Pour les auteurs, les plus invisibles, les plus opprimés, seraient à même de « radicaliser » les luttes ou de leur « donner un nouveau souffle ». On reste cependant sceptique sur ce schéma, qui donne un rôle d’avant-garde aux invisibles et aux opprimés, ou à certains parmi eux, les plus engagés. Plus largement, faut-il croire, ou même souhaiter, que les voies de l’émancipation seront redéfinies « à partir des débats soulevés par les fronts plus minoritaires », ou envisager qu’elles soient plutôt redéfinies par des mouvements qui décloisonnent les fronts partiels et dépassent les notions de "minoritaires" et "majoritaires" ?
Les auteurs en viennent à l’homosexualité. Ils n’évoquent pas la situation des homosexuels de culture arabo-musulmane, mais la « racialisation de l’homophobie », qui aurait conduit à « faire des non-Blancs la première menace contre les "homosexuels" ». Nous y reviendrons de manière critique. Cependant : « les nouveaux Etats capitalistes et coloniaux n’ont pas manqué d’imposer aux pays colonisés leurs propres catégories liées aux genres et aux sexualités ». Il faut entendre la mise en garde contre une vision européano-centrée des rapports sociaux et des modes de vie possibles, contre une vision impérialiste, que pour notre part nous ne confondons pas avec l’émergence - déjà-là ? contradictoire ? souhaitable ? utopique ? - de valeurs communes universelles (expression certes risquée).

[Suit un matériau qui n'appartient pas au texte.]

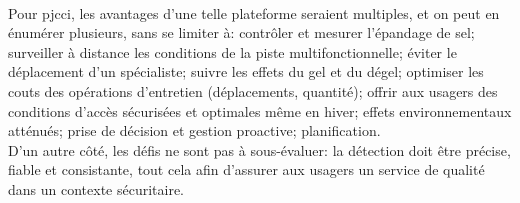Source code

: \vspace{\baselineskip}
\\
\noindent Pour \acrshort{pjcci}, les avantages d'une telle plateforme seraient multiples, et on peut en énumérer plusieurs, sans se limiter à: contrôler et mesurer l'épandage de sel; surveiller à distance les conditions de la piste multifonctionnelle; éviter le déplacement d'un spécialiste; suivre les effets du gel et du dégel; optimiser les couts des opérations d'entretien (déplacements, quantité); offrir aux usagers des conditions d'accès sécurisées et optimales même en hiver; effets environnementaux atténués; prise de décision et gestion proactive; planification.
\vspace{\baselineskip}
\\
\noindent D'un autre côté, les défis ne sont pas à sous-évaluer: la détection doit être précise, fiable et consistante, tout cela afin d'assurer aux usagers un service de qualité dans un contexte sécuritaire.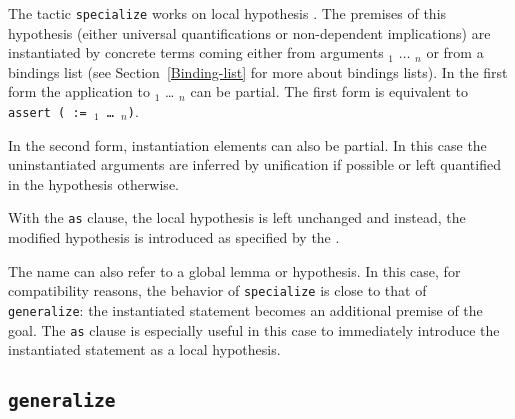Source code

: \begin{coq_example*}
\begin{Variants}
      The tactic {\tt specialize} works on local hypothesis \ident.
      The premises of this hypothesis (either universal
      quantifications or non-dependent implications) are instantiated
      by concrete terms coming either from arguments \term$_1$
      $\ldots$ \term$_n$ or from a bindings list (see
      Section~\ref{Binding-list} for more about bindings lists).
      In the first form the application to \term$_1$ {\ldots}
      \term$_n$ can be partial. The first form is equivalent to
      {\tt assert ({\ident} := {\ident} {\term$_1$} \dots\ \term$_n$)}.

      In the second form, instantiation elements can also be partial.
      In this case the uninstantiated arguments are inferred by
      unification if possible or left quantified in the hypothesis
      otherwise.

      With the {\tt as} clause, the local hypothesis {\ident} is left
      unchanged and instead, the modified hypothesis is introduced as
      specified by the {\intropattern}.

      The name {\ident} can also refer to a global lemma or
      hypothesis. In this case, for compatibility reasons, the
      behavior of {\tt specialize} is close to that of {\tt
        generalize}: the instantiated statement becomes an additional
      premise of the goal. The {\tt as} clause is especially useful
      in this case to immediately introduce the instantiated statement
      as a local hypothesis.

  \begin{ErrMsgs}
  \item {}
  \item {}
  \end{ErrMsgs}


\end{Variants}

\subsection{\tt generalize \term}
\label{generalize}


\end{coq_example*}
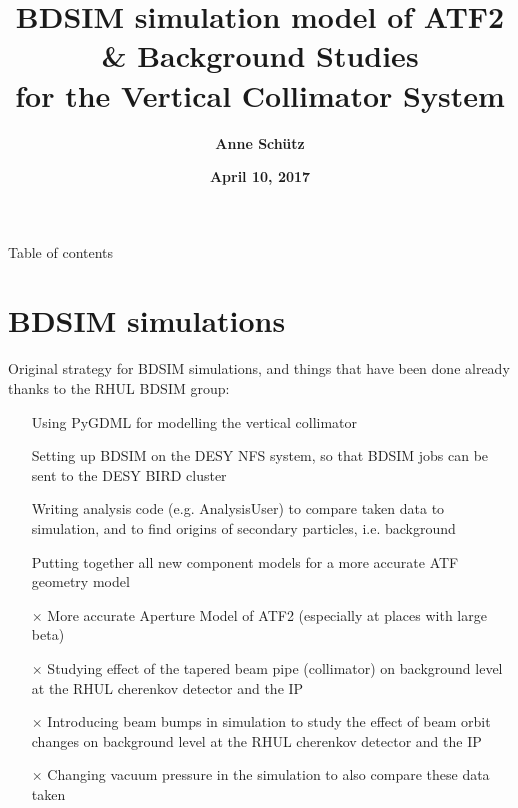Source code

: \documentclass[xcolor={dvipsnames}]{beamer}
\title[ATF2 Background Simulations]{\textbf{BDSIM simulation model of ATF2 \& Background Studies\\for the Vertical Collimator System}}
\author{\textbf{Anne Sch\"utz}}
\institute{\textbf{KIT, DESY}}
\date{\textbf{April 10, 2017}}
\begin{document}
{
\begin{frame}
  \titlepage
\end{frame}
}

\begin{frame}{Table of contents}
  \tableofcontents
\end{frame}


\section{BDSIM simulations}
\begin{frame}
Original strategy for BDSIM simulations, and things that have been done already thanks to the RHUL BDSIM group:
\begin{itemize}
    \item[\checkmark] Using PyGDML for modelling the vertical collimator
    \item[\checkmark] Setting up BDSIM on the DESY NFS system, so that BDSIM jobs can be sent to the DESY BIRD cluster
    \item[\checkmark] Writing analysis code (e.g. AnalysisUser) to compare taken data to simulation, and to find origins of secondary particles, i.e. background
    \item[\checkmark] Putting together all new component models for a more accurate ATF geometry model
    \item[$\times$] More accurate Aperture Model of ATF2 (especially at places with large beta)
    \item[$\times$] Studying effect of the tapered beam pipe (collimator) on background level at the RHUL cherenkov detector and the IP
    \item[$\times$] Introducing beam bumps in simulation to study the effect of beam orbit changes  on background level at the RHUL cherenkov detector and the IP
    \item[$\times$] Changing vacuum pressure in the simulation to also compare these data taken
\end{itemize}

\end{frame}

\end{document}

Démarcation caricaturale ou travail sur les contradictions ?
Venons-en maintenant aux aspects, selon nous, problématiques du livre, et au-delà de l’ouvrage lui-même d’une certaine orientation destinée à défendre les personnes issues de l’immigration postcoloniale. Le premier concerne la radicalité parfois caricaturale du propos. Exemple : si on met dans le même sac les partisans de la loi sur le voile et ceux qui y étaient opposés mais qui considèrent le voile comme l’expression d’une domination patriarcale, on assimile les seconds à l’orientation répressive, voire raciste, qu’ils combattent pourtant. Tout en constatant qu’une certaine position féministe peut être en convergence avec le pouvoir, un enjeu politique ne consiste-t-il pas à travailler les contradictions pour qu’émerge un féminisme prenant en compte les spécificités des femmes issues de l’immigration postcoloniale ?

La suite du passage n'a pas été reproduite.